= Russian Space Command =

Space Command (Космическое командование) was the part of the Russian Aerospace Defence Forces responsible for military space-related activities. It was formed on 1 December 2011 when the Russian Aerospace Defence Forces were created as a merger of the Russian Space Forces with part of the Russian Air Force. Responsibilities of the command included missile attack warning, space surveillance and the control of military satellites. The use of the term Space Command may be influenced by the United States Space Command.

Space Command was one of four components of the Aerospace Defence Forces, the others were Air and Missile Defence Command, Plesetsk Cosmodrome and the arsenal. Subsumed under Space Command were three centres with their associated stations.

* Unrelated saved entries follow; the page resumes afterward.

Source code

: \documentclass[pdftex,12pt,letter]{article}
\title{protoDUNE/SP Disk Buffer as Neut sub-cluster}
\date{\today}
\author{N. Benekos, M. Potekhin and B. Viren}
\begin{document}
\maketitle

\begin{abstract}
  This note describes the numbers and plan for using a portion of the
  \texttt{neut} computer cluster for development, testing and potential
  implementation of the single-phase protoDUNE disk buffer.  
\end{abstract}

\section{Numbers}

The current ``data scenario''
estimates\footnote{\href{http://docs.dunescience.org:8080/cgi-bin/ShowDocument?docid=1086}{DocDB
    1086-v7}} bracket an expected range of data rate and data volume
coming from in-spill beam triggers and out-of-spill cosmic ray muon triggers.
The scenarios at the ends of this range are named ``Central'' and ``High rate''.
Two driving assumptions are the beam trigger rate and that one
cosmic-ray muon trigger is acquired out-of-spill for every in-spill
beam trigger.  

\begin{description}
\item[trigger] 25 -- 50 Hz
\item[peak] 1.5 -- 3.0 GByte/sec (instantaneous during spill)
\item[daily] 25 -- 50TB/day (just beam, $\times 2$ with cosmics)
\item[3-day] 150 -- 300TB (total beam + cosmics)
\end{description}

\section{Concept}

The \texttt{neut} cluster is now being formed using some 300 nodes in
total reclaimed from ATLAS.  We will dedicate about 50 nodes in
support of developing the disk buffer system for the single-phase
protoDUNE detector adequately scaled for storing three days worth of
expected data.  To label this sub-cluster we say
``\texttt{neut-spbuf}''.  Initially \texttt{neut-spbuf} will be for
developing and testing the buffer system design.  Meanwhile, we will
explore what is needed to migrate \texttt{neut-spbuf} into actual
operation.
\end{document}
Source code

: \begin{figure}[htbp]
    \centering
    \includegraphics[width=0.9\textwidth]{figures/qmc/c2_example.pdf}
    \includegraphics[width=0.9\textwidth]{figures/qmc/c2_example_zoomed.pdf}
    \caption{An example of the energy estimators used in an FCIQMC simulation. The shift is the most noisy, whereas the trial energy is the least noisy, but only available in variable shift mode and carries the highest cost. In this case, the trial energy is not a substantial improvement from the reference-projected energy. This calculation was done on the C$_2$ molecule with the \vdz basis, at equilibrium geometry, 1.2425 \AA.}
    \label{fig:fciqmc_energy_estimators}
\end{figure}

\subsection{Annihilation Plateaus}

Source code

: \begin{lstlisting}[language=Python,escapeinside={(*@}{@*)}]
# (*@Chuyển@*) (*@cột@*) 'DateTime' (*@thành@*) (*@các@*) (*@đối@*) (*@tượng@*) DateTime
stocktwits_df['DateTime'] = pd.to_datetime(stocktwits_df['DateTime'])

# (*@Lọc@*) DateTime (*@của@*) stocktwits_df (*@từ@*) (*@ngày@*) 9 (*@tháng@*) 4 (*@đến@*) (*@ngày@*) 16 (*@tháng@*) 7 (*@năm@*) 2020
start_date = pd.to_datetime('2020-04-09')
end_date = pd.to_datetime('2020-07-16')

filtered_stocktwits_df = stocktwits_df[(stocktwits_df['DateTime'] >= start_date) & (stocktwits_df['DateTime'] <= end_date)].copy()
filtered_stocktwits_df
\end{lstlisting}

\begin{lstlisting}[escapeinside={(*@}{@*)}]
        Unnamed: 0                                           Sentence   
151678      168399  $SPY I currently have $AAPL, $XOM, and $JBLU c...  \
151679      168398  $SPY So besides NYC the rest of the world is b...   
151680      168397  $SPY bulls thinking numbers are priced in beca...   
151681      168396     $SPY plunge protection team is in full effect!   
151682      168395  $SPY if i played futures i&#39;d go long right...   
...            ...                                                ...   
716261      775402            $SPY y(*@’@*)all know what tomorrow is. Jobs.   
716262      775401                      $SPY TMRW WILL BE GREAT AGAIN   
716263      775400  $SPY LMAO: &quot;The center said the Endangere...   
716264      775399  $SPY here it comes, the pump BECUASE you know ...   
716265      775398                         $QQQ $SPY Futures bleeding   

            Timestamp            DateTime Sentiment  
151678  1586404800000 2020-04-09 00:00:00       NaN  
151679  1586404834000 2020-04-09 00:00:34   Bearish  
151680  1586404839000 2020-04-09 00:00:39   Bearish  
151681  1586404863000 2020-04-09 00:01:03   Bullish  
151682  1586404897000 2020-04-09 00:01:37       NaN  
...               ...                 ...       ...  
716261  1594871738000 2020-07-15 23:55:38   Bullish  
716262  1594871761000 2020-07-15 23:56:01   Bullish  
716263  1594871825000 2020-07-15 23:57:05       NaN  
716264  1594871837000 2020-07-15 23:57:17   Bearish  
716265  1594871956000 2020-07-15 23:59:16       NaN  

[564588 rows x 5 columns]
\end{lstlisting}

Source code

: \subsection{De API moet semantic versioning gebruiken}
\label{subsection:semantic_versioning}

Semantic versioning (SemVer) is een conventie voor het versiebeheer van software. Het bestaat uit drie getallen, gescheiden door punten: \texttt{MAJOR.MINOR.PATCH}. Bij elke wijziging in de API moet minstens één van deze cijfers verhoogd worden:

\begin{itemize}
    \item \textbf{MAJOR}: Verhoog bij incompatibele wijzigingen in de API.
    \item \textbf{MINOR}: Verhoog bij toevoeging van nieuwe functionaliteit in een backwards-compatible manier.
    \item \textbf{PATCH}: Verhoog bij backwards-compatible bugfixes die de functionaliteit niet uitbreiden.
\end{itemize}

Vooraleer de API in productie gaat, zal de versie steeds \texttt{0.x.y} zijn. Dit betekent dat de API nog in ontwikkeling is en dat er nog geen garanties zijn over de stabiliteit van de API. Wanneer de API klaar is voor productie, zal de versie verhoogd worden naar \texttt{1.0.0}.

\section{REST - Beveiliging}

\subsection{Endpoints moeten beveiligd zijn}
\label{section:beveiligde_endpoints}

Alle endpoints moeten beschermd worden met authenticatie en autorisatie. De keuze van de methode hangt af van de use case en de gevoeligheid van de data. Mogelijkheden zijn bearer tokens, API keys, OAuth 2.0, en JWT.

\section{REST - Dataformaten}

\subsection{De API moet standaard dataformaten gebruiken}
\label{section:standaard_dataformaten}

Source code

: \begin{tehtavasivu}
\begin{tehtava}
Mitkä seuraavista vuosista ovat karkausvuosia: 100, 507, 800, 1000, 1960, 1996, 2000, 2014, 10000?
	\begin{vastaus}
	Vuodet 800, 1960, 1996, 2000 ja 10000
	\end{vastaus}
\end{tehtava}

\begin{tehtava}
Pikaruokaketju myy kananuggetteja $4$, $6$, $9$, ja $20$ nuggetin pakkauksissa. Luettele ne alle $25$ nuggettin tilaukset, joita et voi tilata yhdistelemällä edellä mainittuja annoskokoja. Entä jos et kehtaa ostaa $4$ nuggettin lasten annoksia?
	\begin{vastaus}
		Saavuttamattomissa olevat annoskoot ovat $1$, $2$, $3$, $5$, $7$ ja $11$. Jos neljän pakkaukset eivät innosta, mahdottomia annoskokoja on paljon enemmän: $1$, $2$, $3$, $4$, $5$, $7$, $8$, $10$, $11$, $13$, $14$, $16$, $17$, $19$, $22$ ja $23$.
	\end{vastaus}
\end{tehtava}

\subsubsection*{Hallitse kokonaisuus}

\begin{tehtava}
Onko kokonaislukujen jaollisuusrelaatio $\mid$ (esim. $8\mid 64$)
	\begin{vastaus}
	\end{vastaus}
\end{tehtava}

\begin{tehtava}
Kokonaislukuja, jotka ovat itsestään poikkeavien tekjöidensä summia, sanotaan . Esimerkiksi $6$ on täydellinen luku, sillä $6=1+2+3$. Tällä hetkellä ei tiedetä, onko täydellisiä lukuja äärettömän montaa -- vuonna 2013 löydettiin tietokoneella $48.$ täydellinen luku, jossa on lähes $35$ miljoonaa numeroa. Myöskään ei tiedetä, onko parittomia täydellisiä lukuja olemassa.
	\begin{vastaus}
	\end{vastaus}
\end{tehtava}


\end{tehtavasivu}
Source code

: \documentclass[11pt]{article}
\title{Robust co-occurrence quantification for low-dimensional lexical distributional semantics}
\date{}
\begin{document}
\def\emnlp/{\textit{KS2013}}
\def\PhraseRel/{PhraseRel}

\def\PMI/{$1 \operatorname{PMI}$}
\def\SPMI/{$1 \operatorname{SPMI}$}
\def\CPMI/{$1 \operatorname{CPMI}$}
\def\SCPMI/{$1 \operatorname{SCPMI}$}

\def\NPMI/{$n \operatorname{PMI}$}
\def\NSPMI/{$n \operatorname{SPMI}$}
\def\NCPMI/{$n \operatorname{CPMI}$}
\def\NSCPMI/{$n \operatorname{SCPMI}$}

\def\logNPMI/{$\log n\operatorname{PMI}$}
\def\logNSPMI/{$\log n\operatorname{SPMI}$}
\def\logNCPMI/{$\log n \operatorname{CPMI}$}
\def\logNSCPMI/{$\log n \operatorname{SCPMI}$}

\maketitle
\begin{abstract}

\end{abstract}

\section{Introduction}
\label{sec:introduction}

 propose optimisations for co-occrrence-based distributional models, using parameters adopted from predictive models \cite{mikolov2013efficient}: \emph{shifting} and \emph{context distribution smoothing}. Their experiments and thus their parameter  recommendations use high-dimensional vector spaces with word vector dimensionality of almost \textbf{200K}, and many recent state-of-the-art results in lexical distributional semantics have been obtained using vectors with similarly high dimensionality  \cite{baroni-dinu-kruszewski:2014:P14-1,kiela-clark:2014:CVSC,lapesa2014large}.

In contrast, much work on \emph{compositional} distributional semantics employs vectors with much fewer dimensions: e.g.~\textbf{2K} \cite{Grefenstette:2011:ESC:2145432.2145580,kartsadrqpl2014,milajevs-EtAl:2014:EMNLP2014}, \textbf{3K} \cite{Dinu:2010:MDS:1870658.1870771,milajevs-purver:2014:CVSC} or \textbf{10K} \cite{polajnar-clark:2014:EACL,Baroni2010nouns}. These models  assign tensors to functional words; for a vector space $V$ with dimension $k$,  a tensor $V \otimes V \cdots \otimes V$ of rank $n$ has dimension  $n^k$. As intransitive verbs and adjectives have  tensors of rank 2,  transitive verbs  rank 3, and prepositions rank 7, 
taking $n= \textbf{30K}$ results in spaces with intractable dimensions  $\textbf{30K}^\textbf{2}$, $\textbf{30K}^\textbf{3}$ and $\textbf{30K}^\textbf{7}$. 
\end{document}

==Main Trial Centre for Testing and Control of Space Means named after G.S. Titov==
One centre is the 153rd Main Trial Centre for Testing and Control of Space Means named after G.S. Titov. Located in Krasnoznamensk outside Moscow it is responsible for controlling Russia's military satellite constellation. It is also responsible for the testing of new equipment and has a network of remote monitoring stations.

==Main Centre for Missile Attack Warning==
The 820th Main Centre for Missile Attack Warning is the centre of Russia's missile attack warning network. It is located near Solnechnogorsk outside Moscow. Subsumed under it are a number of radar stations, with two, Gabala and Balkhash, located outside Russia.

==Main Space Surveillance Centre==
The 821st Main Space Surveillance Centre is the centre of Russia's space surveillance network. It is located near Noginsk outside Moscow. Subsumed under it are several space surveillance only facilities such as Okno and Krona. It also gets data from the early warning radars.

An article by United Russia said that Space Command would consist of the entirety of the Space Forces, however as implemented Plesetsk Cosmodrome, formerly part of the Space Forces, was not under Space Command.